### TASK TO CARRY OUT:
Some lines in the entries contain the word "cite". Copy all of them.

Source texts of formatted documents
● ● ●

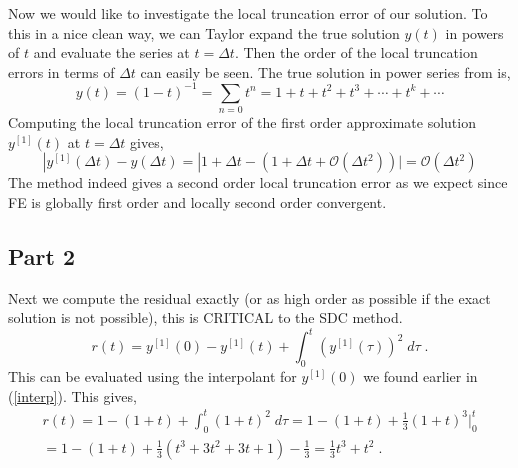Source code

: \documentclass[11pt,oneside,a4paper]{article}
\begin{document}
Now we would like to investigate the local truncation error of our solution. To this in a nice clean way, we can Taylor expand the true solution $y(t)$ in powers of $t$ and evaluate the series at $t=\Delta t$. Then the order of the local truncation errors in terms of $\Delta t$ can easily be seen. The true solution in power series from is,
\begin{equation}
y(t)=(1-t)^{-1}=\sum_{n=0} t^n=1+t+t^2+t^3+\cdots+t^k+\cdots
\end{equation}
Computing the local truncation error of the first order approximate solution $y^{[1]}(t)$ at $t=\Delta t$ gives, 
\begin{equation}
|y^{[1]}(\Delta t)-y(\Delta t)=|1 + \Delta t - (1 +\Delta t +\mathcal{O}(\Delta t^2))|=\mathcal{O}(\Delta t^2)
\end{equation}
The method indeed gives a second order local truncation error as we expect since FE is globally first order and locally second order convergent. 
\subsection{Part 2}
Next we compute the residual exactly (or as high order as possible if the exact solution is not possible), this is CRITICAL to the SDC method.
\begin{equation}
r(t)=y^{[1]}(0)-y^{[1]}(t)+\int_0^t(y^{[1]}(\tau))^2\;d\tau\;.
\end{equation}
This can be evaluated using the interpolant for $y^{[1]}(0)$ we found earlier in (\ref{interp}). This gives,
\begin{align}
r(t)=1-(1+t)+\int_0^t(1+t)^2\;d\tau=1-(1+t)+\frac{1}{3}(1+t)^3|^{t}_{0}\nonumber\\
=1-(1+t)+\frac{1}{3}(t^3+3t^2+3t+1)-\frac{1}{3}=\frac{1}{3}t^3+t^2\;.
\end{align}
\end{document}
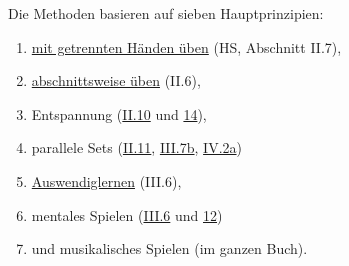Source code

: Die Methoden basieren auf sieben Hauptprinzipien:

\begin{enumerate}[label={\arabic*.}] 
 \item \hyperlink{c1ii7}{mit getrennten Händen üben} (HS, Abschnitt II.7),
 \item \hyperlink{c1ii6}{abschnittsweise üben} (II.6),
 \item Entspannung (\hyperlink{c1ii10}{II.10} und \hyperlink{c1ii14}{14}),
 \item parallele Sets (\hyperlink{c1ii11}{II.11}, \hyperlink{c1iii7b}{III.7b}, \hyperlink{c1iv2a}{IV.2a})
 \item \hyperlink{c1iii6}{Auswendiglernen} (III.6),
 \item mentales Spielen (\hyperlink{c1iii6tastatur}{III.6} und \hyperlink{c1iii12}{12})
 \item und musikalisches Spielen (im ganzen Buch).
 \end{enumerate}
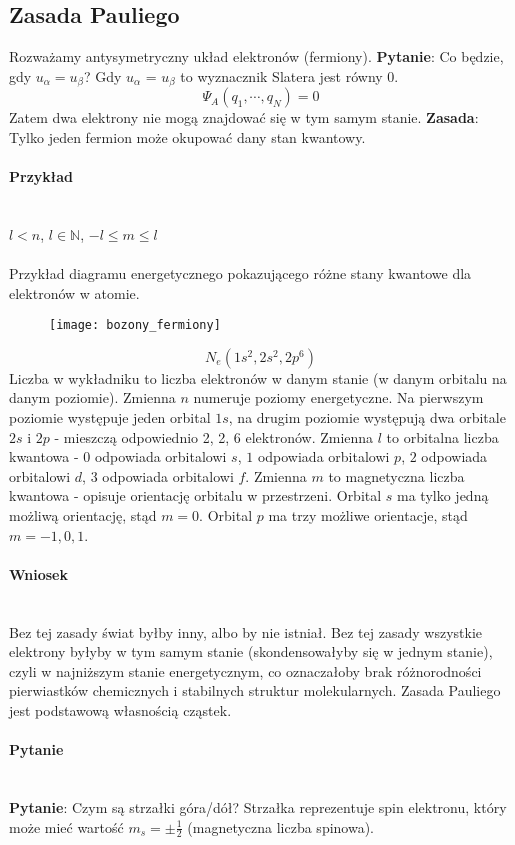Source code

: \subsection{Zasada Pauliego}
%
Rozważamy antysymetryczny układ elektronów (fermiony). \textbf{Pytanie}: Co będzie, gdy $u_\alpha = u_\beta$?
%
Gdy $u_\alpha$ = $u_\beta$ to wyznacznik Slatera jest równy 0.
%
\begin{equation*}
    \Psi_A (q_1, \cdots, q_N) = 0
\end{equation*}
%
Zatem dwa elektrony nie mogą znajdować się w tym samym stanie.
%
\textbf{Zasada}: Tylko jeden fermion może okupować dany stan kwantowy.
%
\paragraph*{Przykład}\mbox{}\\
%
$l < n$, $l \in \mathbb{N}$, $-l \leq m \leq l$
%
\\ \\
%
Przykład diagramu energetycznego pokazującego różne stany kwantowe dla elektronów w atomie.
\begin{figure}[H]
    \centering
    \texttt{[image: bozony\_fermiony]}
    \label{fig:bozony_fermiony}
\end{figure}
%
\begin{equation*}
    N_e(1s^2, 2s^2, 2p^6)
\end{equation*}
%
Liczba w wykładniku to liczba elektronów w danym stanie (w danym orbitalu na danym poziomie). Zmienna $n$ numeruje poziomy energetyczne. Na pierwszym
poziomie występuje jeden orbital $1s$, na drugim poziomie występują dwa orbitale $2s$ i $2p$ - mieszczą odpowiednio 2, 2, 6 elektronów. Zmienna $l$ to
orbitalna liczba kwantowa - $0$ odpowiada orbitalowi $s$, $1$ odpowiada orbitalowi $p$, $2$ odpowiada orbitalowi $d$, $3$ odpowiada orbitalowi $f$.
Zmienna $m$ to magnetyczna liczba kwantowa - opisuje orientację orbitalu w przestrzeni. Orbital $s$ ma tylko jedną możliwą orientację,
stąd $m = 0$. Orbital $p$ ma trzy możliwe orientacje, stąd $m = -1, 0, 1$.
\paragraph*{Wniosek}\mbox{}\\
%
Bez tej zasady świat byłby inny, albo by nie istniał. Bez tej zasady wszystkie elektrony byłyby w tym samym stanie (skondensowałyby się w jednym stanie),
czyli w najniższym stanie energetycznym, co oznaczałoby brak różnorodności pierwiastków chemicznych i stabilnych struktur molekularnych.
%
Zasada Pauliego jest podstawową własnością cząstek.
%
\paragraph*{Pytanie}\mbox{}\\
%
\textbf{Pytanie}: Czym są strzałki góra/dół? Strzałka reprezentuje spin elektronu, który może mieć wartość $m_s = \pm \frac{1}{2}$ (magnetyczna liczba spinowa).
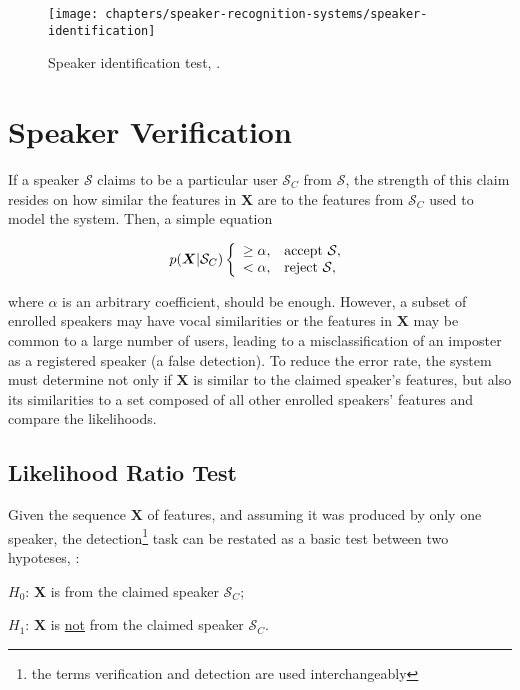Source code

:\begin{figure}[ht]
    \centering
    \texttt{[image: chapters/speaker-recognition-systems/speaker-identification]}
    \caption{Speaker identification test, .}
    \label{fig:speaker_identification}
\end{figure}

\section{Speaker Verification}
\label{sec:speaker-verification}

If a speaker $\mathcal{S}$ claims to be a particular user $\mathcal{S}_{C}$ from $\boldsymbol{\mathcal{S}}$, the strength of this claim resides on how similar the features in $\boldsymbol{X}$ are to the features from $\mathcal{S}_{C}$ used to model the system. Then, a simple equation

\begin{equation}
    \postpdf{\boldsymbol{X}}{\mathcal{S}_{C}} \verifytestB{\alpha}{\mathcal{S}}
    \label{eq:decision_speaker_verification}
\end{equation}

\noindent where $\alpha$ is an arbitrary coefficient, should be enough. However, a subset of enrolled speakers may have vocal similarities or the features in $\boldsymbol{X}$ may be common to a large number of users, leading to a misclassification of an imposter as a registered speaker (a false detection). To reduce the error rate, the system must determine not only if $\boldsymbol{X}$ is similar to the claimed speaker's features, but also its similarities to a set composed of all other enrolled speakers' features and compare the likelihoods.

\subsection{Likelihood Ratio Test}

Given the sequence $\boldsymbol{X}$ of features, and assuming it was produced by only one speaker, the detection\footnote{the terms verification and detection are used interchangeably} task can be restated as a basic test between two hypoteses, :

\begin{description}\itemsep0pt
    \item $H_0$: $\boldsymbol{X}$ is from the claimed speaker $\mathcal{S}_{C}$;
    \item $H_1$: $\boldsymbol{X}$ is \underline{not} from the claimed speaker $\mathcal{S}_{C}$.
\end{description}

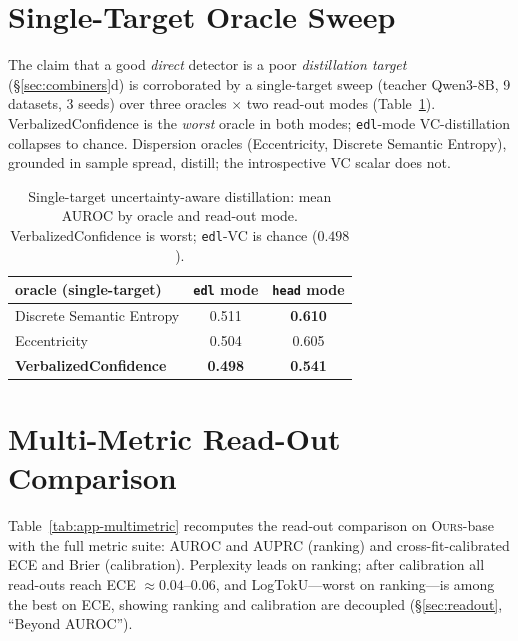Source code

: \documentclass[11pt]{article}
\newcommand{\ours}{\textsc{Ours}}
\newcommand{\best}[1]{\textbf{#1}}
\begin{document}
\section{Single-Target Oracle Sweep}\label{app:rq5}
The claim that a good \emph{direct} detector is a poor \emph{distillation target}
(\S\ref{sec:combiners}d) is corroborated by a single-target sweep (teacher Qwen3-8B, 9
datasets, 3 seeds) over three oracles $\times$ two read-out modes
(Table~\ref{tab:app-rq5}). VerbalizedConfidence is the \emph{worst} oracle in both modes;
\texttt{edl}-mode VC-distillation collapses to chance. Dispersion oracles (Eccentricity,
Discrete Semantic Entropy), grounded in sample spread, distill; the introspective VC
scalar does not.

\begin{table}[t]\centering\small
\begin{tabular}{l cc}
\toprule
oracle (single-target) & \texttt{edl} mode & \texttt{head} mode\\
\midrule
Discrete Semantic Entropy   & 0.511 & \best{0.610}\\
Eccentricity                & 0.504 & 0.605\\
\textbf{VerbalizedConfidence} & \textbf{0.498} & \textbf{0.541}\\
\bottomrule
\end{tabular}
\caption{Single-target uncertainty-aware distillation: mean AUROC by oracle and read-out
mode. VerbalizedConfidence is worst; \texttt{edl}-VC is chance ($0.498$).}
\label{tab:app-rq5}
\end{table}

\section{Multi-Metric Read-Out Comparison}\label{app:multimetric}
Table~\ref{tab:app-multimetric} recomputes the read-out comparison on \ours-base with the
full metric suite: AUROC and AUPRC (ranking) and cross-fit-calibrated ECE and Brier
(calibration). Perplexity leads on ranking; after calibration all read-outs reach ECE
$\approx0.04$--$0.06$, and LogTokU---worst on ranking---is among the best on ECE, showing
ranking and calibration are decoupled (\S\ref{sec:readout}, ``Beyond AUROC'').
\end{document}
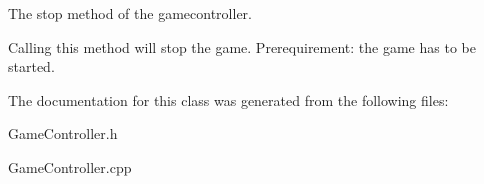 The stop method of the gamecontroller. 

Calling this method will stop the game. Prerequirement\-: the game has to be started. 

The documentation for this class was generated from the following files\-:\begin{DoxyCompactItemize}
\item 
Game\-Controller.\-h\item 
Game\-Controller.\-cpp\end{DoxyCompactItemize}
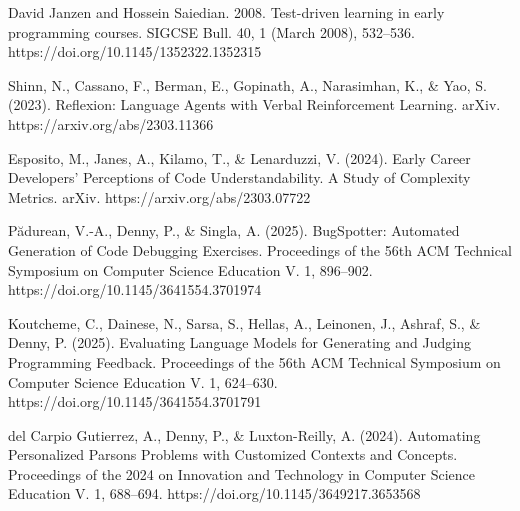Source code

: \documentclass[12pt]{extarticle}
\begin{document}
\begin{thebibliography}{9}
David Janzen and Hossein Saiedian. 2008. Test-driven learning in early programming courses. SIGCSE Bull. 40, 1 (March 2008), 532–536. https://doi.org/10.1145/1352322.1352315

Shinn, N., Cassano, F., Berman, E., Gopinath, A., Narasimhan, K., \& Yao, S. (2023). Reflexion: Language Agents with Verbal Reinforcement Learning. arXiv. https://arxiv.org/abs/2303.11366

Esposito, M., Janes, A., Kilamo, T., \& Lenarduzzi, V. (2024). Early Career Developers' Perceptions of Code Understandability. A Study of Complexity Metrics. arXiv. https://arxiv.org/abs/2303.07722

Pădurean, V.-A., Denny, P., \& Singla, A. (2025). BugSpotter: Automated Generation of Code Debugging Exercises. Proceedings of the 56th ACM Technical Symposium on Computer Science Education V. 1, 896–902. https://doi.org/10.1145/3641554.3701974

Koutcheme, C., Dainese, N., Sarsa, S., Hellas, A., Leinonen, J., Ashraf, S., \& Denny, P. (2025). Evaluating Language Models for Generating and Judging Programming Feedback. Proceedings of the 56th ACM Technical Symposium on Computer Science Education V. 1, 624–630. https://doi.org/10.1145/3641554.3701791

del Carpio Gutierrez, A., Denny, P., \& Luxton-Reilly, A. (2024). Automating Personalized Parsons Problems with Customized Contexts and Concepts. Proceedings of the 2024 on Innovation and Technology in Computer Science Education V. 1, 688–694. https://doi.org/10.1145/3649217.3653568

\end{thebibliography}
\end{document}
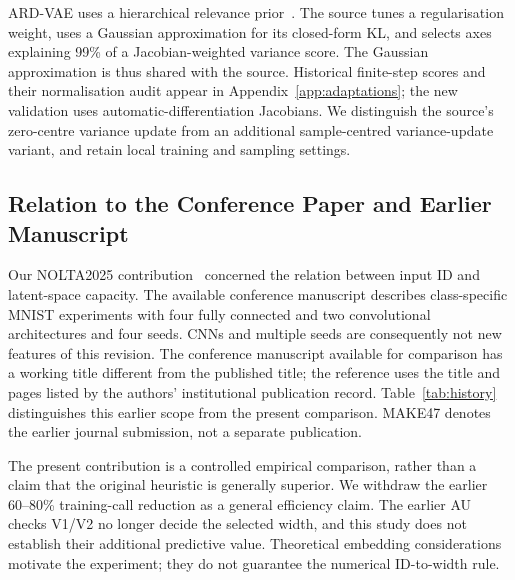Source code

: \documentclass[make,article,submit,pdftex,moreauthors]{Definitions/mdpi}
\begin{document}
ARD-VAE uses a hierarchical relevance prior~\cite{saha2025ardvae}.
The source tunes a regularisation weight, uses a Gaussian approximation
for its closed-form KL, and selects axes explaining 99\% of a
Jacobian-weighted variance score. The Gaussian approximation is thus
shared with the source. Historical finite-step scores and their
normalisation audit appear in Appendix~\ref{app:adaptations}; the new
validation uses automatic-differentiation Jacobians. We distinguish the
source's zero-centre variance update from an additional sample-centred
variance-update variant, and retain local training and sampling settings.

\subsection{Relation to the Conference Paper and Earlier Manuscript}
Our NOLTA2025 contribution~\cite{obata2025manifold} concerned the relation
between input ID and latent-space capacity. The available conference
manuscript describes class-specific MNIST experiments with four fully
connected and two convolutional architectures and four seeds. CNNs and
multiple seeds are consequently not new features of this revision.
The conference manuscript available for comparison has a working title
different from the published title; the reference uses the title and
pages listed by the authors' institutional publication record.
Table~\ref{tab:history} distinguishes this earlier scope from the present
comparison. MAKE47 denotes the earlier journal submission, not a separate
publication.

The present contribution is a controlled empirical comparison, rather
than a claim that the original heuristic is generally superior.
We withdraw the earlier 60--80\% training-call reduction as a general
efficiency claim. The earlier AU checks V1/V2 no longer decide the
selected width, and this study does not establish their additional
predictive value. Theoretical embedding considerations motivate the
experiment; they do not guarantee the numerical ID-to-width rule.
\end{document}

● ● ●

### SOLUTION:
ARD-VAE uses a hierarchical relevance prior~\cite{saha2025ardvae}.
Our NOLTA2025 contribution~\cite{obata2025manifold} concerned the relation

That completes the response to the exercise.